# Your objective:
Copy exactly the run of lines that begins at the line with "- Inquiry game ID" and ends at the final line of the entries.

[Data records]
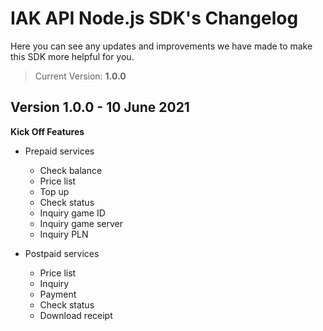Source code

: # IAK API Node.js SDK's Changelog
Here you can see any updates and improvements we have made to make this SDK more helpful for you.

> Current Version: **1.0.0**

## Version 1.0.0 - 10 June 2021

**Kick Off Features**

* Prepaid services
    - Check balance
    - Price list
    - Top up
    - Check status
    - Inquiry game ID
    - Inquiry game server
    - Inquiry PLN

* Postpaid services
    - Price list
    - Inquiry
    - Payment
    - Check status
    - Download receipt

# Exercise result:
    - Inquiry game ID
    - Inquiry game server
    - Inquiry PLN

* Postpaid services
    - Price list
    - Inquiry
    - Payment
    - Check status
    - Download receipt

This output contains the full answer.